Only one stretch of the listing below is wanted. Give it again exactly, from the line with "2. For each" through the line with "b. Resize the".

* [Records for the exercise]:
----

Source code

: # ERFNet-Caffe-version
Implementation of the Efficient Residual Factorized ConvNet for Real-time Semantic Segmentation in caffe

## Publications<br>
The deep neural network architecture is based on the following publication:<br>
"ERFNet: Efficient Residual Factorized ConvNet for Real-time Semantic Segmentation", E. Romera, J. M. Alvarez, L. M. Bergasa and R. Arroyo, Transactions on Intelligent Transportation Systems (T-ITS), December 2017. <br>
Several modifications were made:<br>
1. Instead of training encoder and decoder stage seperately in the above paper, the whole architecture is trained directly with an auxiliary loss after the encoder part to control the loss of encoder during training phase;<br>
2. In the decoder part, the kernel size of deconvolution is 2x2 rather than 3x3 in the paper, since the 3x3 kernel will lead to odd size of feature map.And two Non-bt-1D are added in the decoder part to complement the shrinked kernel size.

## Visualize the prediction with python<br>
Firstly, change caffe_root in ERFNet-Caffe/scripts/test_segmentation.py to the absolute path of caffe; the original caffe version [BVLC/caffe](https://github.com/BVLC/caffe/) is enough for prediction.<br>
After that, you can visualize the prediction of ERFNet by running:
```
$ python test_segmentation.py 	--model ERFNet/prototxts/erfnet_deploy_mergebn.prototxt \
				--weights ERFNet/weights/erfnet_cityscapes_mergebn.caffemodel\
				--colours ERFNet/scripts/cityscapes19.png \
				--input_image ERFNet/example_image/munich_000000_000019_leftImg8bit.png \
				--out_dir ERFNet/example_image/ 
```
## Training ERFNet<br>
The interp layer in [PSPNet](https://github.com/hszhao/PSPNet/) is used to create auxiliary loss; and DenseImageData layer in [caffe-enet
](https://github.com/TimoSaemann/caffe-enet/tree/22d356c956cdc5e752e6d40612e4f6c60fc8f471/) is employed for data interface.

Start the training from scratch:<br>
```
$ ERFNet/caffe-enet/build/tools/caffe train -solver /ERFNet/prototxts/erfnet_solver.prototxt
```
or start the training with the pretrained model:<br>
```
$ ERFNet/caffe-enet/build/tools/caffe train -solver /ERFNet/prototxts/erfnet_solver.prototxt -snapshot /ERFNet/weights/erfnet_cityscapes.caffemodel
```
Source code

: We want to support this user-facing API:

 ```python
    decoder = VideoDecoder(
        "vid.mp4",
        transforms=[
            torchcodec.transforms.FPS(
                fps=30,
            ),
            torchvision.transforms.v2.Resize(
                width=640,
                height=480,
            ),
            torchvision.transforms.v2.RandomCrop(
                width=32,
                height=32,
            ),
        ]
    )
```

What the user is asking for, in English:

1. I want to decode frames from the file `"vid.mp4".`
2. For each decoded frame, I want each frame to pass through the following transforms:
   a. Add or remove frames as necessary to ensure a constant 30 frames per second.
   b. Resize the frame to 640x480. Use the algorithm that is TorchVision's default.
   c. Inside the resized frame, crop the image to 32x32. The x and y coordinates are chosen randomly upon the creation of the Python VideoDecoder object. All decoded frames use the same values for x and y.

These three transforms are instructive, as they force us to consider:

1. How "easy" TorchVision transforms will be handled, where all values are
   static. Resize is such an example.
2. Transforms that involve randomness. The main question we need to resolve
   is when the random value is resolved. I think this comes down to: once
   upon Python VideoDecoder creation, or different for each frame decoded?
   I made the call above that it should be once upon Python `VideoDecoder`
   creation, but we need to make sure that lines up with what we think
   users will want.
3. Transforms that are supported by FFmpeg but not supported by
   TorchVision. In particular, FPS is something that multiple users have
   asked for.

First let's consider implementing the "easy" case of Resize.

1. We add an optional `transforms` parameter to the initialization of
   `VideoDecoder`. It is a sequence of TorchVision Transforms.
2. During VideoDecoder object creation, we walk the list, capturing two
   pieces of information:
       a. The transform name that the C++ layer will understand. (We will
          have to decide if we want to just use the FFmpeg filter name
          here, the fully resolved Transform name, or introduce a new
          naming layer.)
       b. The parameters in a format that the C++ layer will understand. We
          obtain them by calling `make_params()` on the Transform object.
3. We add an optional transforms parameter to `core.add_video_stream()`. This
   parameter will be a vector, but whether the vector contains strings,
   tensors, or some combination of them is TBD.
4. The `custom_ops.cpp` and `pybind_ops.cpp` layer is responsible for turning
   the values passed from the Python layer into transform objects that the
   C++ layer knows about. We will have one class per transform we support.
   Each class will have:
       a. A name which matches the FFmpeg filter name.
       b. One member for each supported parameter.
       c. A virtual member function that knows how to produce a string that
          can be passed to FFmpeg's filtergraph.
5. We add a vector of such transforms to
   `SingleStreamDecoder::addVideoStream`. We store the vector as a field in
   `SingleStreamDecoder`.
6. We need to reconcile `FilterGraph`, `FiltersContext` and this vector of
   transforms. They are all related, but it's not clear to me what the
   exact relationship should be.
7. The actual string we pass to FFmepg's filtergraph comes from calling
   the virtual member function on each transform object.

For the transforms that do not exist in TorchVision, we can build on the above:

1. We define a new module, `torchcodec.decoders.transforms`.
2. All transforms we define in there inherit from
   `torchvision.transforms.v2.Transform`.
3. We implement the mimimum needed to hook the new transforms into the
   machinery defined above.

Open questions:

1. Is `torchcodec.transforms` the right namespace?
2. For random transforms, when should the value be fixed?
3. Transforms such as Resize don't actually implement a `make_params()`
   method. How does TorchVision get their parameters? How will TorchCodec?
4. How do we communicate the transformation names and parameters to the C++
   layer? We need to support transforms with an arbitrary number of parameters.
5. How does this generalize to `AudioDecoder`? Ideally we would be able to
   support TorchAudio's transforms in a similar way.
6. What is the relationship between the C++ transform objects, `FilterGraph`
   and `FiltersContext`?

----

* [Output]:
2. For each decoded frame, I want each frame to pass through the following transforms:
   a. Add or remove frames as necessary to ensure a constant 30 frames per second.
   b. Resize the frame to 640x480. Use the algorithm that is TorchVision's default.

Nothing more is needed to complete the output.